INSTRUCTIONS TO FOLLOW: Should the entries contain pictures, leave them out and return exactly the lines from the first through the line holding "## Gameplay".

[Extracted data entries]
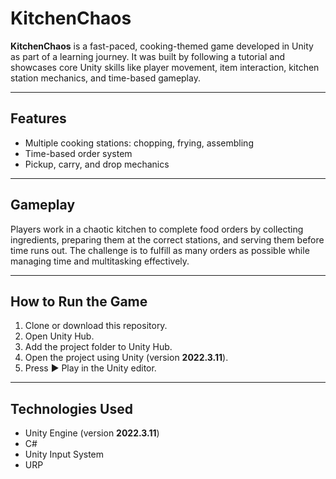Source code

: # KitchenChaos

**KitchenChaos** is a fast-paced, cooking-themed game developed in Unity as part of a learning journey. It was built by following a tutorial and showcases core Unity skills like player movement, item interaction, kitchen station mechanics, and time-based gameplay.

---

## Features

- Multiple cooking stations: chopping, frying, assembling  
- Time-based order system  
- Pickup, carry, and drop mechanics  

---

## Gameplay

Players work in a chaotic kitchen to complete food orders by collecting ingredients, preparing them at the correct stations, and serving them before time runs out. The challenge is to fulfill as many orders as possible while managing time and multitasking effectively.

---

## How to Run the Game

1. Clone or download this repository.  
2. Open Unity Hub.  
3. Add the project folder to Unity Hub.  
4. Open the project using Unity (version **2022.3.11**).  
5. Press ▶ Play in the Unity editor.  

---

## Technologies Used

- Unity Engine (version **2022.3.11**)  
- C#  
- Unity Input System  
- URP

TASK RESPONSE:
Source code

: # KitchenChaos

**KitchenChaos** is a fast-paced, cooking-themed game developed in Unity as part of a learning journey. It was built by following a tutorial and showcases core Unity skills like player movement, item interaction, kitchen station mechanics, and time-based gameplay.

---

## Features

- Multiple cooking stations: chopping, frying, assembling  
- Time-based order system  
- Pickup, carry, and drop mechanics  

---

## Gameplay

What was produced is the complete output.